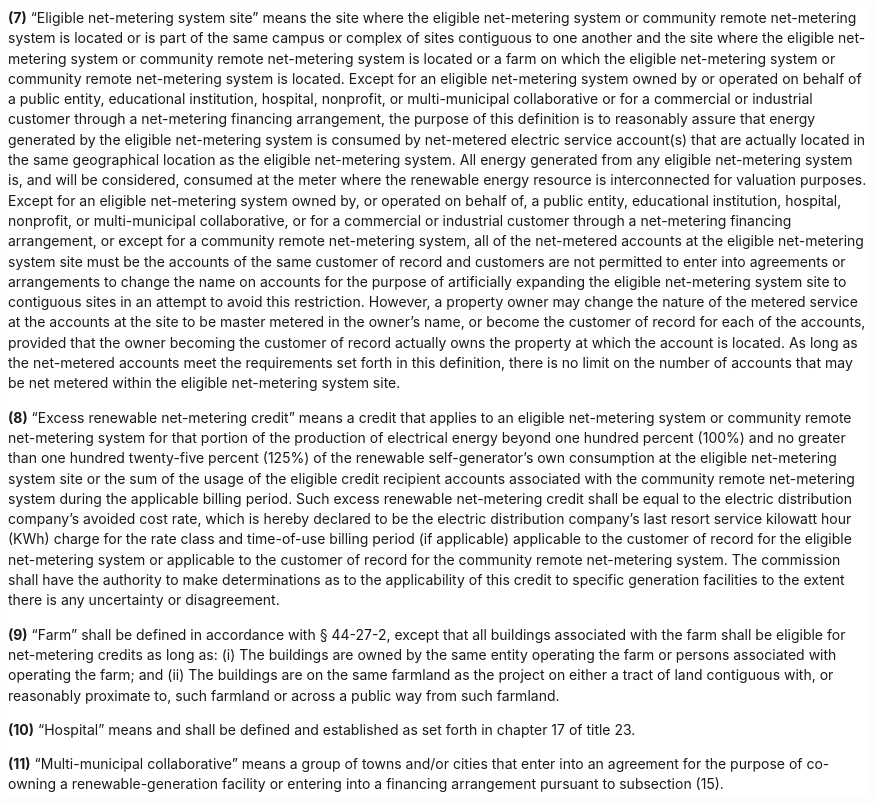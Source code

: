 **(7)**
 “Eligible net-metering system site” means the site where the eligible net-metering system or community remote net-metering system is located or is part of the same campus or complex of sites contiguous to one another and the site where the eligible net-metering system or community remote net-metering system is located or a farm on which the eligible net-metering system or community remote net-metering system is located. Except for an eligible net-metering system owned by or operated on behalf of a public entity, educational institution, hospital, nonprofit, or multi-municipal collaborative or for a commercial or industrial customer through a net-metering financing arrangement, the purpose of this definition is to reasonably assure that energy generated by the eligible net-metering system is consumed by net-metered electric service account(s) that are actually located in the same geographical location as the eligible net-metering system. All energy generated from any eligible net-metering system is, and will be considered, consumed at the meter where the renewable energy resource is interconnected for valuation purposes. Except for an eligible net-metering system owned by, or operated on behalf of, a public entity, educational institution, hospital, nonprofit, or multi-municipal collaborative, or for a commercial or industrial customer through a net-metering financing arrangement, or except for a community remote net-metering system, all of the net-metered accounts at the eligible net-metering system site must be the accounts of the same customer of record and customers are not permitted to enter into agreements or arrangements to change the name on accounts for the purpose of artificially expanding the eligible net-metering system site to contiguous sites in an attempt to avoid this restriction. However, a property owner may change the nature of the metered service at the accounts at the site to be master metered in the owner’s name, or become the customer of record for each of the accounts, provided that the owner becoming the customer of record actually owns the property at which the account is located. As long as the net-metered accounts meet the requirements set forth in this definition, there is no limit on the number of accounts that may be net metered within the eligible net-metering system site. 
 
**(8)**
 “Excess renewable net-metering credit” means a credit that applies to an eligible net-metering system or community remote net-metering system for that portion of the production of electrical energy beyond one hundred percent (100%) and no greater than one hundred twenty-five percent (125%) of the renewable self-generator’s own consumption at the eligible net-metering system site or the sum of the usage of the eligible credit recipient accounts associated with the community remote net-metering system during the applicable billing period. Such excess renewable net-metering credit shall be equal to the electric distribution company’s avoided cost rate, which is hereby declared to be the electric distribution company’s last resort service kilowatt hour (KWh) charge for the rate class and time-of-use billing period (if applicable) applicable to the customer of record for the eligible net-metering system or applicable to the customer of record for the community remote net-metering system. The commission shall have the authority to make determinations as to the applicability of this credit to specific generation facilities to the extent there is any uncertainty or disagreement. 
 
**(9)**
 “Farm” shall be defined in accordance with § 44-27-2, except that all buildings associated with the farm shall be eligible for net-metering credits as long as: (i) The buildings are owned by the same entity operating the farm or persons associated with operating the farm; and (ii) The buildings are on the same farmland as the project on either a tract of land contiguous with, or reasonably proximate to, such farmland or across a public way from such farmland. 
 
**(10)**
 “Hospital” means and shall be defined and established as set forth in chapter 17 of title 23. 
 
**(11)**
 “Multi-municipal collaborative” means a group of towns and/or cities that enter into an agreement for the purpose of co-owning a renewable-generation facility or entering into a financing arrangement pursuant to subsection (15). 
 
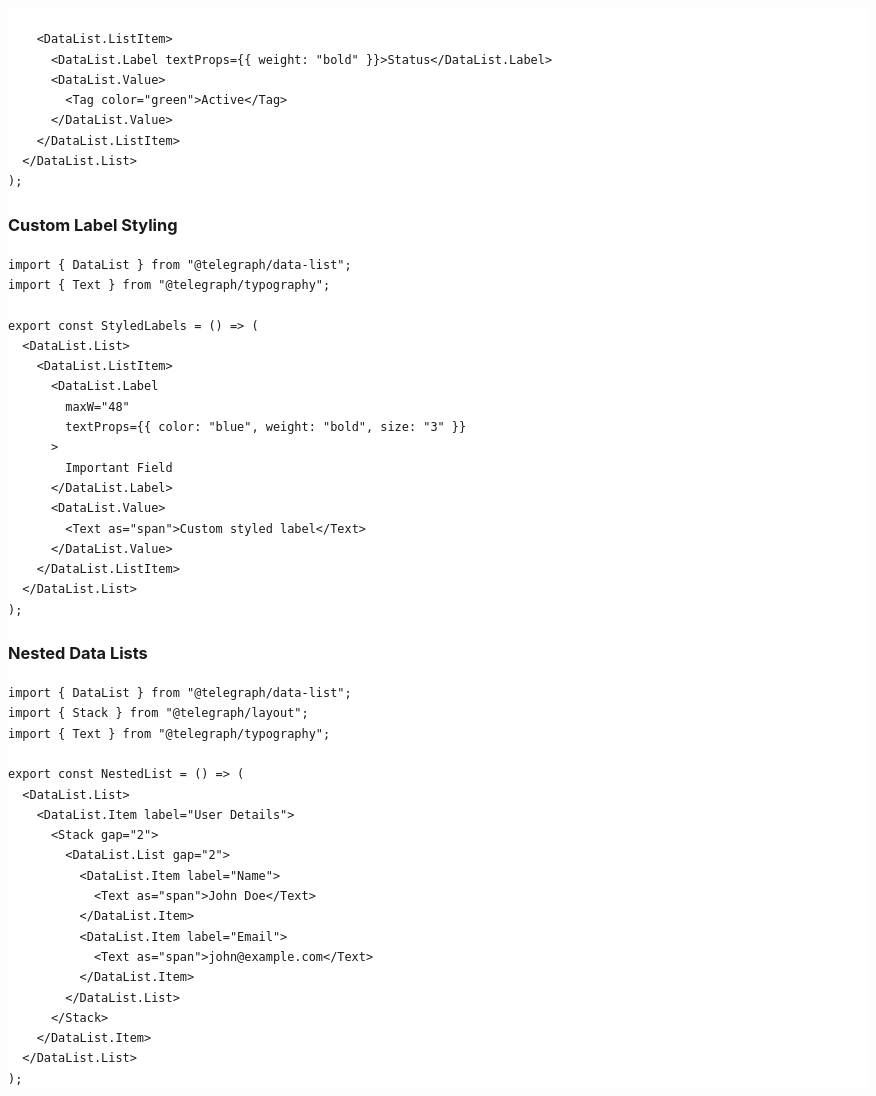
 ```tsx

    <DataList.ListItem>
      <DataList.Label textProps={{ weight: "bold" }}>Status</DataList.Label>
      <DataList.Value>
        <Tag color="green">Active</Tag>
      </DataList.Value>
    </DataList.ListItem>
  </DataList.List>
);
```

### Custom Label Styling

```tsx
import { DataList } from "@telegraph/data-list";
import { Text } from "@telegraph/typography";

export const StyledLabels = () => (
  <DataList.List>
    <DataList.ListItem>
      <DataList.Label
        maxW="48"
        textProps={{ color: "blue", weight: "bold", size: "3" }}
      >
        Important Field
      </DataList.Label>
      <DataList.Value>
        <Text as="span">Custom styled label</Text>
      </DataList.Value>
    </DataList.ListItem>
  </DataList.List>
);
```

### Nested Data Lists

```tsx
import { DataList } from "@telegraph/data-list";
import { Stack } from "@telegraph/layout";
import { Text } from "@telegraph/typography";

export const NestedList = () => (
  <DataList.List>
    <DataList.Item label="User Details">
      <Stack gap="2">
        <DataList.List gap="2">
          <DataList.Item label="Name">
            <Text as="span">John Doe</Text>
          </DataList.Item>
          <DataList.Item label="Email">
            <Text as="span">john@example.com</Text>
          </DataList.Item>
        </DataList.List>
      </Stack>
    </DataList.Item>
  </DataList.List>
);
```
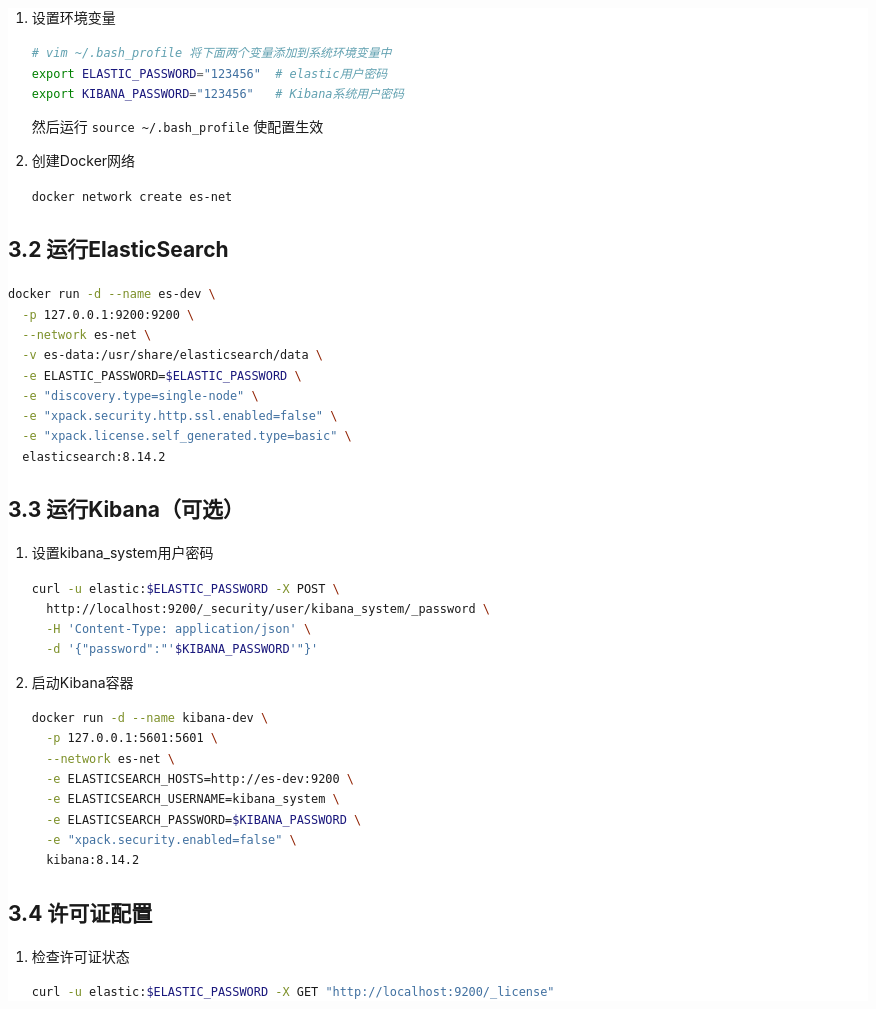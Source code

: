 1. 设置环境变量
   ```bash
   # vim ~/.bash_profile 将下面两个变量添加到系统环境变量中
   export ELASTIC_PASSWORD="123456"  # elastic用户密码
   export KIBANA_PASSWORD="123456"   # Kibana系统用户密码
   ```
   然后运行 `source ~/.bash_profile` 使配置生效

2. 创建Docker网络
   ```bash
   docker network create es-net
   ```

## 3.2 运行ElasticSearch

```bash
docker run -d --name es-dev \
  -p 127.0.0.1:9200:9200 \
  --network es-net \
  -v es-data:/usr/share/elasticsearch/data \
  -e ELASTIC_PASSWORD=$ELASTIC_PASSWORD \
  -e "discovery.type=single-node" \
  -e "xpack.security.http.ssl.enabled=false" \
  -e "xpack.license.self_generated.type=basic" \
  elasticsearch:8.14.2
```

## 3.3 运行Kibana（可选）

1. 设置kibana_system用户密码
   ```bash
   curl -u elastic:$ELASTIC_PASSWORD -X POST \
     http://localhost:9200/_security/user/kibana_system/_password \
     -H 'Content-Type: application/json' \
     -d '{"password":"'$KIBANA_PASSWORD'"}'
   ```

2. 启动Kibana容器
   ```bash
   docker run -d --name kibana-dev \
     -p 127.0.0.1:5601:5601 \
     --network es-net \
     -e ELASTICSEARCH_HOSTS=http://es-dev:9200 \
     -e ELASTICSEARCH_USERNAME=kibana_system \
     -e ELASTICSEARCH_PASSWORD=$KIBANA_PASSWORD \
     -e "xpack.security.enabled=false" \
     kibana:8.14.2
   ```

## 3.4 许可证配置

1. 检查许可证状态
   ```bash
   curl -u elastic:$ELASTIC_PASSWORD -X GET "http://localhost:9200/_license"
   ```
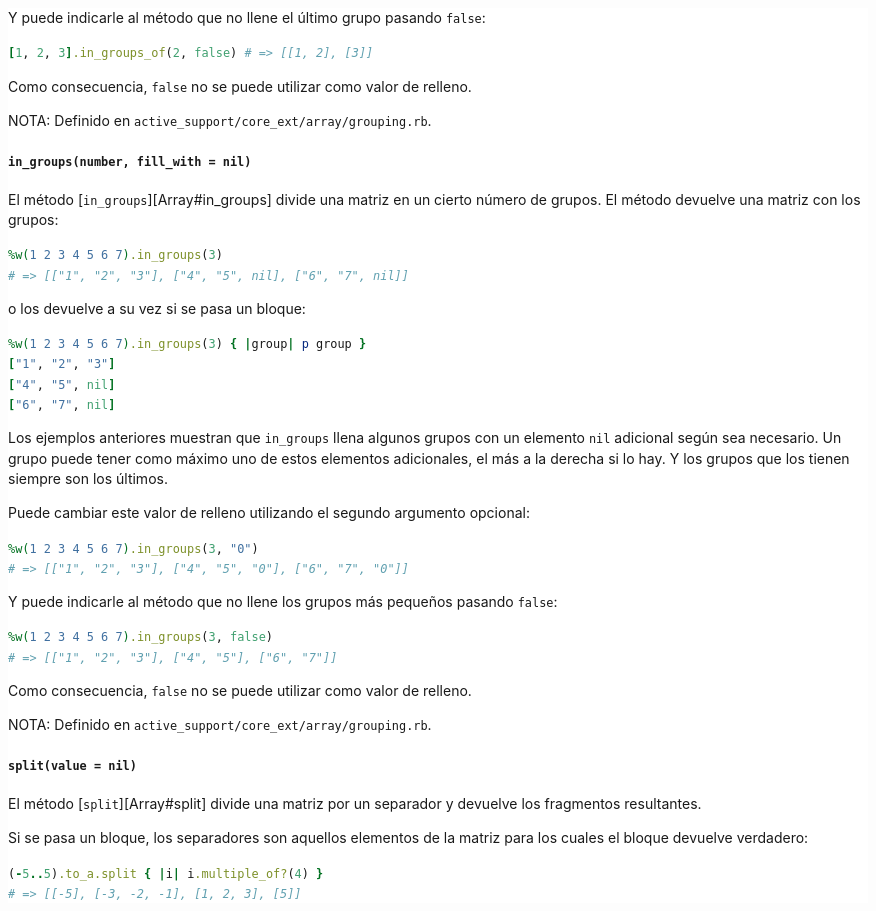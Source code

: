 Y puede indicarle al método que no llene el último grupo pasando `false`:

```ruby
[1, 2, 3].in_groups_of(2, false) # => [[1, 2], [3]]
```

Como consecuencia, `false` no se puede utilizar como valor de relleno.

NOTA: Definido en `active_support/core_ext/array/grouping.rb`.


#### `in_groups(number, fill_with = nil)`

El método [`in_groups`][Array#in_groups] divide una matriz en un cierto número de grupos. El método devuelve una matriz con los grupos:

```ruby
%w(1 2 3 4 5 6 7).in_groups(3)
# => [["1", "2", "3"], ["4", "5", nil], ["6", "7", nil]]
```

o los devuelve a su vez si se pasa un bloque:

```ruby
%w(1 2 3 4 5 6 7).in_groups(3) { |group| p group }
["1", "2", "3"]
["4", "5", nil]
["6", "7", nil]
```

Los ejemplos anteriores muestran que `in_groups` llena algunos grupos con un elemento `nil` adicional según sea necesario. Un grupo puede tener como máximo uno de estos elementos adicionales, el más a la derecha si lo hay. Y los grupos que los tienen siempre son los últimos.

Puede cambiar este valor de relleno utilizando el segundo argumento opcional:

```ruby
%w(1 2 3 4 5 6 7).in_groups(3, "0")
# => [["1", "2", "3"], ["4", "5", "0"], ["6", "7", "0"]]
```

Y puede indicarle al método que no llene los grupos más pequeños pasando `false`:

```ruby
%w(1 2 3 4 5 6 7).in_groups(3, false)
# => [["1", "2", "3"], ["4", "5"], ["6", "7"]]
```

Como consecuencia, `false` no se puede utilizar como valor de relleno.

NOTA: Definido en `active_support/core_ext/array/grouping.rb`.


#### `split(value = nil)`

El método [`split`][Array#split] divide una matriz por un separador y devuelve los fragmentos resultantes.

Si se pasa un bloque, los separadores son aquellos elementos de la matriz para los cuales el bloque devuelve verdadero:

```ruby
(-5..5).to_a.split { |i| i.multiple_of?(4) }
# => [[-5], [-3, -2, -1], [1, 2, 3], [5]]
```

---

## What is required:
Once you have checked every line of the material above, return the ones that hold the string "false".

## Solution for this task:
  -e "xpack.security.http.ssl.enabled=false" \
     -e "xpack.security.enabled=false" \
: Y puede indicarle al método que no llene el último grupo pasando `false`:
[1, 2, 3].in_groups_of(2, false) # => [[1, 2], [3]]
Como consecuencia, `false` no se puede utilizar como valor de relleno.
Y puede indicarle al método que no llene los grupos más pequeños pasando `false`:
%w(1 2 3 4 5 6 7).in_groups(3, false)
Como consecuencia, `false` no se puede utilizar como valor de relleno.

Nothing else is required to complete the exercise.